**EXERCISE DESCRIPTION**
Take from the entries below the stretch from the line with "superseded by https://github.com/ACINQ/phoenix." through the line with "- card_king_b.png - изображение короля.", and return it exactly, leaving the pictures out.

**PROVIDED MATERIAL**
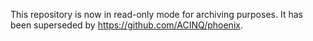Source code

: This repository is now in read-only mode for archiving purposes. It has been superseded by https://github.com/ACINQ/phoenix.
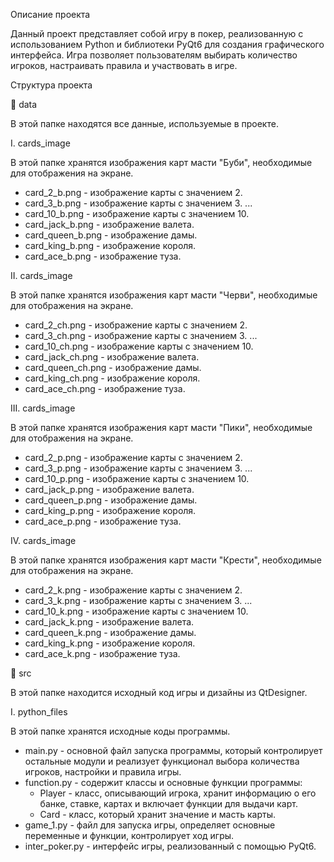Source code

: Описание проекта

Данный проект представляет собой игру в покер, реализованную с использованием Python и библиотеки PyQt6 для создания графического интерфейса. Игра позволяет пользователям выбирать количество игроков, настраивать правила и участвовать в игре.

Структура проекта

📁 data

В этой папке находятся все данные, используемые в проекте.

I. cards_image

В этой папке хранятся изображения карт масти "Буби", необходимые для отображения на экране.

- card_2_b.png - изображение карты с значением 2.
- card_3_b.png - изображение карты с значением 3.
...
- card_10_b.png - изображение карты с значением 10.
- card_jack_b.png - изображение валета.
- card_queen_b.png - изображение дамы.
- card_king_b.png - изображение короля.
- card_ace_b.png - изображение туза.

II. cards_image

В этой папке хранятся изображения карт масти "Черви", необходимые для отображения на экране.

- card_2_ch.png - изображение карты с значением 2.
- card_3_ch.png - изображение карты с значением 3.
...
- card_10_ch.png - изображение карты с значением 10.
- card_jack_ch.png - изображение валета.
- card_queen_ch.png - изображение дамы.
- card_king_ch.png - изображение короля.
- card_ace_ch.png - изображение туза.


III. cards_image

В этой папке хранятся изображения карт масти "Пики", необходимые для отображения на экране.

- card_2_p.png - изображение карты с значением 2.
- card_3_p.png - изображение карты с значением 3.
...
- card_10_p.png - изображение карты с значением 10.
- card_jack_p.png - изображение валета.
- card_queen_p.png - изображение дамы.
- card_king_p.png - изображение короля.
- card_ace_p.png - изображение туза.

IV. cards_image

В этой папке хранятся изображения карт масти "Крести", необходимые для отображения на экране.

- card_2_k.png - изображение карты с значением 2.
- card_3_k.png - изображение карты с значением 3.
...
- card_10_k.png - изображение карты с значением 10.
- card_jack_k.png - изображение валета.
- card_queen_k.png - изображение дамы.
- card_king_k.png - изображение короля.
- card_ace_k.png - изображение туза.

📁 src

В этой папке находится исходный код игры и дизайны из QtDesigner.

I. python_files

В этой папке хранятся исходные коды программы.
- main.py - основной файл запуска программы, который контролирует остальные модули и реализует функционал выбора количества игроков, настройки и правила игры.
- function.py - содержит классы и основные функции программы:
  - Player - класс, описывающий игрока, хранит информацию о его банке, ставке, картах и включает функции для выдачи карт.
  - Card - класс, который хранит значение и масть карты.
- game_1.py - файл для запуска игры, определяет основные переменные и функции, контролирует ход игры.
- inter_poker.py - интерфейс игры, реализованный с помощью PyQt6.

**REPLY**
: This repository is now in read-only mode for archiving purposes. It has been superseded by https://github.com/ACINQ/phoenix.
Source code

: Описание проекта

Данный проект представляет собой игру в покер, реализованную с использованием Python и библиотеки PyQt6 для создания графического интерфейса. Игра позволяет пользователям выбирать количество игроков, настраивать правила и участвовать в игре.

Структура проекта

📁 data

В этой папке находятся все данные, используемые в проекте.

I. cards_image

В этой папке хранятся изображения карт масти "Буби", необходимые для отображения на экране.

- card_2_b.png - изображение карты с значением 2.
- card_3_b.png - изображение карты с значением 3.
...
- card_10_b.png - изображение карты с значением 10.
- card_jack_b.png - изображение валета.
- card_queen_b.png - изображение дамы.
- card_king_b.png - изображение короля.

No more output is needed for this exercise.